**About this exercise:** In the records below, find the lines that include "objective" and copy each.

**Information:**
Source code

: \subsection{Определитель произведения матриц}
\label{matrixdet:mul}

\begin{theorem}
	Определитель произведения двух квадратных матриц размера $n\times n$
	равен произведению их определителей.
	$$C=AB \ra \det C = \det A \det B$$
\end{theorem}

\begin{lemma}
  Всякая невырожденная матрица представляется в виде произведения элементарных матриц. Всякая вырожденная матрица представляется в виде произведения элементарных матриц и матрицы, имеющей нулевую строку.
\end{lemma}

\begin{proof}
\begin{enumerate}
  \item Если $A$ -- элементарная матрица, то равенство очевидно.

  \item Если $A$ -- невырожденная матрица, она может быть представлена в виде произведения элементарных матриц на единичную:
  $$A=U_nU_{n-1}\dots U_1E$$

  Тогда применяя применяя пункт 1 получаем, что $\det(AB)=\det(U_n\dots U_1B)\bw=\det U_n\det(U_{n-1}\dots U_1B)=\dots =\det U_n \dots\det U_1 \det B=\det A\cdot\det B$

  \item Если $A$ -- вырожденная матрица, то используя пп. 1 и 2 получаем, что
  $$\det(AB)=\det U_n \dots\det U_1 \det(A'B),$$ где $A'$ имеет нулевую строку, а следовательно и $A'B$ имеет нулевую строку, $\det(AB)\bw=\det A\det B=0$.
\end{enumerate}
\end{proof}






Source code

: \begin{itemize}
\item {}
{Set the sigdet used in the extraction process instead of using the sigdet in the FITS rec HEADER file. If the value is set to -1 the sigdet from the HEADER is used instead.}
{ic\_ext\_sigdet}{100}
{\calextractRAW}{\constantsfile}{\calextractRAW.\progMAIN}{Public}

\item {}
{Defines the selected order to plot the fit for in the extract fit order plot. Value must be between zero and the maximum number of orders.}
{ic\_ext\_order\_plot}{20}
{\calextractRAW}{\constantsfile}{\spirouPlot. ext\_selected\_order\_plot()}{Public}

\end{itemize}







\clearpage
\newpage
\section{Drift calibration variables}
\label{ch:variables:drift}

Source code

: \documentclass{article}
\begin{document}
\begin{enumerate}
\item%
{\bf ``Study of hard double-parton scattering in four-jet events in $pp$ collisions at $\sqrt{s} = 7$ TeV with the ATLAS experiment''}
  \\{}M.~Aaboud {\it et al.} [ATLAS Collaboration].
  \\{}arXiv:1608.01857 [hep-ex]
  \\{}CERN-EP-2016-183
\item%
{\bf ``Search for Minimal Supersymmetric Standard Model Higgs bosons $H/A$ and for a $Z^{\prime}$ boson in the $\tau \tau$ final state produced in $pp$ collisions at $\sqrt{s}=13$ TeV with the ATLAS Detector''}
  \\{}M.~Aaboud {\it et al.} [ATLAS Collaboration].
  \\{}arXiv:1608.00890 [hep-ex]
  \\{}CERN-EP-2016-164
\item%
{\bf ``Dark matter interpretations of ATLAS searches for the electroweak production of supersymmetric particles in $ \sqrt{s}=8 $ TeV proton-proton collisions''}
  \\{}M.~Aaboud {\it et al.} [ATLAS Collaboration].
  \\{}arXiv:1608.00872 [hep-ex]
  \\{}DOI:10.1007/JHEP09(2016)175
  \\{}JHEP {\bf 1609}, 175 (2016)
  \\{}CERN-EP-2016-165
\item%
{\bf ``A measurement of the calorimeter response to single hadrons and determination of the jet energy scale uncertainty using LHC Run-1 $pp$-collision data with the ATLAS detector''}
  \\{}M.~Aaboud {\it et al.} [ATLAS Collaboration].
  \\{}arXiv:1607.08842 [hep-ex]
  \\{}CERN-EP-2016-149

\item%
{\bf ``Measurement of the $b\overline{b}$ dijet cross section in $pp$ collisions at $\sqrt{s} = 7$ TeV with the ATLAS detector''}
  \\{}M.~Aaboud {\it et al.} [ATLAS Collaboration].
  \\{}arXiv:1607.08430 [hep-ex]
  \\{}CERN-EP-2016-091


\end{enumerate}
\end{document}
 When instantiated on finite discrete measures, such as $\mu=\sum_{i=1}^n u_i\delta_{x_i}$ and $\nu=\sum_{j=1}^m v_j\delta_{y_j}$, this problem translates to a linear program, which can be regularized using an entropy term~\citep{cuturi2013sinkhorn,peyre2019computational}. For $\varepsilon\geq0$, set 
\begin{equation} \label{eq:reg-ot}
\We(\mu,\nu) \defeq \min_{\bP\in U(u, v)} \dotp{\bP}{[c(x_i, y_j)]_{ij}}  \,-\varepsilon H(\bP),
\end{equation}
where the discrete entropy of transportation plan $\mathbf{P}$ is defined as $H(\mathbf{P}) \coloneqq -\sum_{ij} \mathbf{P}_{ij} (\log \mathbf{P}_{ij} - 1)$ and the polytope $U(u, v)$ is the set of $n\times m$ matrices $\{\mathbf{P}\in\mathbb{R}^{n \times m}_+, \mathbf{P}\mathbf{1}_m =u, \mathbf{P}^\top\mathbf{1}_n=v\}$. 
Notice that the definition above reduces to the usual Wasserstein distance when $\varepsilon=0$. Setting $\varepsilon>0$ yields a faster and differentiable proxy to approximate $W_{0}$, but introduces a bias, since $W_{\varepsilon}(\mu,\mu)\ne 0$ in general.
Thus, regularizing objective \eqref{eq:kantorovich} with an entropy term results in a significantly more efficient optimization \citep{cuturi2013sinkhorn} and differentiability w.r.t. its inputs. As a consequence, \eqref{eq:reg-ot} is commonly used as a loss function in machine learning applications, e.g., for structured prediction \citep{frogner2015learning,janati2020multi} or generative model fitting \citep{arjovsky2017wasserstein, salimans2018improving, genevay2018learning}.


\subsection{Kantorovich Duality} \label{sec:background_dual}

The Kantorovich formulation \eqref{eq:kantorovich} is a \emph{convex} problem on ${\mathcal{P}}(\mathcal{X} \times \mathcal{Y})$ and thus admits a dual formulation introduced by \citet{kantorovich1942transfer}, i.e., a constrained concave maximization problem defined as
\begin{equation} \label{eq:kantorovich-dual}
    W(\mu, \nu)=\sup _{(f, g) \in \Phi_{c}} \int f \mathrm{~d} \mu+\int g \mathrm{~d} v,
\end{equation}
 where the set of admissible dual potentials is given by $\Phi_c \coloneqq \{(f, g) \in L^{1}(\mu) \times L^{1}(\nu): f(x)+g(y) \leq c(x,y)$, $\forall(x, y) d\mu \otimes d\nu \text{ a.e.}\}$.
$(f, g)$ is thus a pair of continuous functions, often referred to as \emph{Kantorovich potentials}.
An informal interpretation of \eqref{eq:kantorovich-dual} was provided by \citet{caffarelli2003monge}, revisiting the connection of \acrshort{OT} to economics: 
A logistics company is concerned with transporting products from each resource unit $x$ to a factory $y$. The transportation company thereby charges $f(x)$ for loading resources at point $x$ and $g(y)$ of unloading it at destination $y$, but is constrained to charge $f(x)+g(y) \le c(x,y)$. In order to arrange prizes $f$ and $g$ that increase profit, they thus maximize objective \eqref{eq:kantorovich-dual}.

**Written solution:**
Thus, regularizing objective \eqref{eq:kantorovich} with an entropy term results in a significantly more efficient optimization \citep{cuturi2013sinkhorn} and differentiability w.r.t. its inputs. As a consequence, \eqref{eq:reg-ot} is commonly used as a loss function in machine learning applications, e.g., for structured prediction \citep{frogner2015learning,janati2020multi} or generative model fitting \citep{arjovsky2017wasserstein, salimans2018improving, genevay2018learning}.
A logistics company is concerned with transporting products from each resource unit $x$ to a factory $y$. The transportation company thereby charges $f(x)$ for loading resources at point $x$ and $g(y)$ of unloading it at destination $y$, but is constrained to charge $f(x)+g(y) \le c(x,y)$. In order to arrange prizes $f$ and $g$ that increase profit, they thus maximize objective \eqref{eq:kantorovich-dual}.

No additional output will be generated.